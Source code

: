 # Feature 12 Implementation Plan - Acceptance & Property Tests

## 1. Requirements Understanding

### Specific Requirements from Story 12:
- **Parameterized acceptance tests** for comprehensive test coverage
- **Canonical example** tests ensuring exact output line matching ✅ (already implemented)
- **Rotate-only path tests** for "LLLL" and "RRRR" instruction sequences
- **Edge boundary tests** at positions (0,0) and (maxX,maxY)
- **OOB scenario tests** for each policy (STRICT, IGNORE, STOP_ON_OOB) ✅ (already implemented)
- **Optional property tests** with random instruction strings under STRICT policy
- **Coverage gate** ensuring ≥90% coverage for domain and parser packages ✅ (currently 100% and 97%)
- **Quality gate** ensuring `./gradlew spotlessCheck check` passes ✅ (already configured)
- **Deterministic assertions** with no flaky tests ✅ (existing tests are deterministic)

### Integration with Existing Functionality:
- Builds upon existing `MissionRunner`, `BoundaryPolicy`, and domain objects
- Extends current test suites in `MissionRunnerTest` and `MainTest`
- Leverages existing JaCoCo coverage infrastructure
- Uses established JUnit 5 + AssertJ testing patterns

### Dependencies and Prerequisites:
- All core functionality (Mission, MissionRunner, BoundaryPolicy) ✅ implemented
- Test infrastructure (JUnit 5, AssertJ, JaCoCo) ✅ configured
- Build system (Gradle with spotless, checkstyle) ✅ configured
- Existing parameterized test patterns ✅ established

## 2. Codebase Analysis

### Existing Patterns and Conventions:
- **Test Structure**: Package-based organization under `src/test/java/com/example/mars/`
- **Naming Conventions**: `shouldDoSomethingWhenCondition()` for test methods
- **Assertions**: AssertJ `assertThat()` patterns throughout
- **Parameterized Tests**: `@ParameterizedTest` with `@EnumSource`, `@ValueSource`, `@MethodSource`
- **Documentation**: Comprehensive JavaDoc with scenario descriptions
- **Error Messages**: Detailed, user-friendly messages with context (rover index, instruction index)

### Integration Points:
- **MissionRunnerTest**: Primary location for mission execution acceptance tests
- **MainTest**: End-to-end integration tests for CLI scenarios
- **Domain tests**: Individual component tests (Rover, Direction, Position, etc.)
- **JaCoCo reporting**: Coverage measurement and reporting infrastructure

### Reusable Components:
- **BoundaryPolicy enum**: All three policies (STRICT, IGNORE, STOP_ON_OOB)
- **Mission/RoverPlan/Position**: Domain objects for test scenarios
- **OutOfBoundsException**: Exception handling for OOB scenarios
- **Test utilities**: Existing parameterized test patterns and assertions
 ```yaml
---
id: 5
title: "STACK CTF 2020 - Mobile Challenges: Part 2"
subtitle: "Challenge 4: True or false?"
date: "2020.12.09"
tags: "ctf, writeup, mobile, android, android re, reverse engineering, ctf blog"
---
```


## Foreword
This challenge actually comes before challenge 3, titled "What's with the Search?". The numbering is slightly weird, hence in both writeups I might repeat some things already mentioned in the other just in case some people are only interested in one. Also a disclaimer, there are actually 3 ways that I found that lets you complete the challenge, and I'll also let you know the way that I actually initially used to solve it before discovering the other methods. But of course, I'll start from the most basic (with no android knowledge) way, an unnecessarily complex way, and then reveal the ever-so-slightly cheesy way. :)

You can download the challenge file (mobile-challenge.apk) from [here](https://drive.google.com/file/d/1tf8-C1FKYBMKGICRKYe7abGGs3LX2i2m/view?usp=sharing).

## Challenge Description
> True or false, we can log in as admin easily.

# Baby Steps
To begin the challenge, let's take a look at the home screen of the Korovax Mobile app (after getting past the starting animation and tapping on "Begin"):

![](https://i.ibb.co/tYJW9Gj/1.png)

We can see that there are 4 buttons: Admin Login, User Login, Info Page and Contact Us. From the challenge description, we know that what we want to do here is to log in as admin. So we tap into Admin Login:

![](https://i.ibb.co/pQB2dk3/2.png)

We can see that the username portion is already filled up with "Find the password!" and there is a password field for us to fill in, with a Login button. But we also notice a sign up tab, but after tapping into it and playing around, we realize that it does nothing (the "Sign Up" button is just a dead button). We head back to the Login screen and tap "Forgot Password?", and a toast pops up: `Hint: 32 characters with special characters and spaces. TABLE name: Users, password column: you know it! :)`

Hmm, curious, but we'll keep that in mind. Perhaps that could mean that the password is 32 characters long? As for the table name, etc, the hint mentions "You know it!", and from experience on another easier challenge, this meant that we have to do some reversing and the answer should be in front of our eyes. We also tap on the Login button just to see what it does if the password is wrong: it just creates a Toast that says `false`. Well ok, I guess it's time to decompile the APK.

################

• PROBLEM TO SOLVE: Which lines above contain the word "MissionRunnerTest"? Copy all of them.

• RESULT FOR THIS TASK:
- Extends current test suites in `MissionRunnerTest` and `MainTest`
- **MissionRunnerTest**: Primary location for mission execution acceptance tests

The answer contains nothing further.